In Which I Don’t Really Like Grey’s Anatomy (She Makes Out With a Ghost!)

I can remember it being dark as I left the small house where I was sleeping, taking my pipe and a little tobacco in a bag and going to walk around the grounds a little, and maybe sit down somewhere and smoke while I thought about the past couple days. Spending most of every day in silence, as the monks at this monastery do, had given me time to think, pray, read, and create, and I needed to take some time after evening prayers to reflect. When I decided to stay for a weekend at this holy place I didn’t know what to expect; my only hope was that it would be a kind of reset after a tough semester at school.

The daily prayers were optional but I tried to make it to as many as I could. The short before-dawn services were at an hour I was tired of seeing after being in school for a few months, so I missed every one of those, but I made it to breakfast a couple times, and was glad for lunch and dinner, vegetarian feasts made by the monks themselves and eaten in silence. Between meals I was able to take walks, one in particular a long walk into the woods and possibly off the monastery grounds, as I passed a few tree stands and corncob piles left from the recent hunting season. I also visited the library, sat by the river and watched boats go by, and read a couple of my own books. Regularly scheduled prayers brought a welcome rhythm to the days.

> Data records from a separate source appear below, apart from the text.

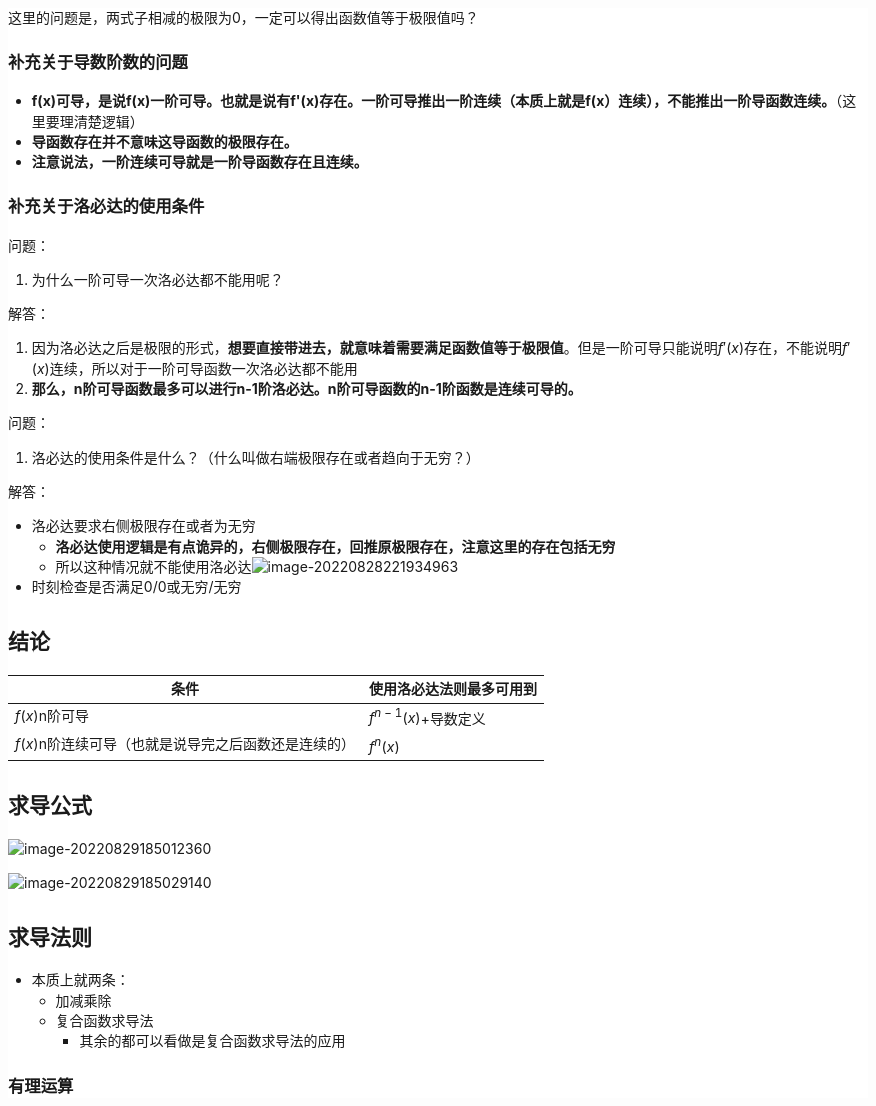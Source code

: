这里的问题是，两式子相减的极限为0，一定可以得出函数值等于极限值吗？

### 补充关于导数阶数的问题

+ **f(x)可导，是说f(x)一阶可导。也就是说有f'(x)存在。一阶可导推出一阶连续（本质上就是f(x）连续），不能推出一阶导函数连续。**（这里要理清楚逻辑）
+ **导函数存在并不意味这导函数的极限存在。**
+ **注意说法，一阶连续可导就是一阶导函数存在且连续。**

### 补充关于洛必达的使用条件

问题：

1. 为什么一阶可导一次洛必达都不能用呢？

解答：

1. 因为洛必达之后是极限的形式，**想要直接带进去，就意味着需要满足函数值等于极限值**。但是一阶可导只能说明$f'(x)$存在，不能说明$f'(x)$连续，所以对于一阶可导函数一次洛必达都不能用
2. **那么，n阶可导函数最多可以进行n-1阶洛必达。n阶可导函数的n-1阶函数是连续可导的。**

问题：

1. 洛必达的使用条件是什么？（什么叫做右端极限存在或者趋向于无穷？）

解答：

+ 洛必达要求右侧极限存在或者为无穷
  + **洛必达使用逻辑是有点诡异的，右侧极限存在，回推原极限存在，注意这里的存在包括无穷**
  + 所以这种情况就不能使用洛必达![image-20220828221934963](https://raw.githubusercontent.com/Alemdx/pic-bed/master/math2/image-20220828221934963.png)
+ 时刻检查是否满足0/0或无穷/无穷

## 结论

| 条件                                                | 使用洛必达法则最多可用到 |
| --------------------------------------------------- | ------------------------ |
| $f(x)$n阶可导                                       | $f^{n-1}(x)$+导数定义    |
| $f(x)$n阶连续可导（也就是说导完之后函数还是连续的） | $f^{n}(x)$               |

## 求导公式

![image-20220829185012360](https://raw.githubusercontent.com/Alemdx/pic-bed/master/math2/image-20220829185012360.png)

![image-20220829185029140](https://raw.githubusercontent.com/Alemdx/pic-bed/master/math2/image-20220829185029140.png)

## 求导法则

+ 本质上就两条：
  + 加减乘除
  + 复合函数求导法
    + 其余的都可以看做是复合函数求导法的应用	

### 有理运算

A monastic life is a simple and humble one, spent mostly in silence and contemplation. This was a kind of opposite from my life during the past semester, and when presented with each opportunity to pray, or chant, or eat, or read, or walk, or meditate, I took my fill of it, glad for the quiet peace in my questions, answers, and practices.

Another night, more recently, I sat outside as the rain came crashing down a few feet away. It had been raining before we noticed it, but who passes up a chance to sit outside watching a rainstorm when given the chance? We sat under a carport roof and talked, playing at being futurists, as the storm raged around us, and when I think about it now it reminds me of the time spent at a small monastery a few years ago in an attempt to clear my mind. Like during that weekend spent in the company of holy men, as we sat outside letting the storm throw its fury at us I was glad for the quiet peace of questions, answers, and practices. I am taking my fill this time too, and as far as I’m concerned I hope I am never fully satisfied, always happy for more, a willing gluttony.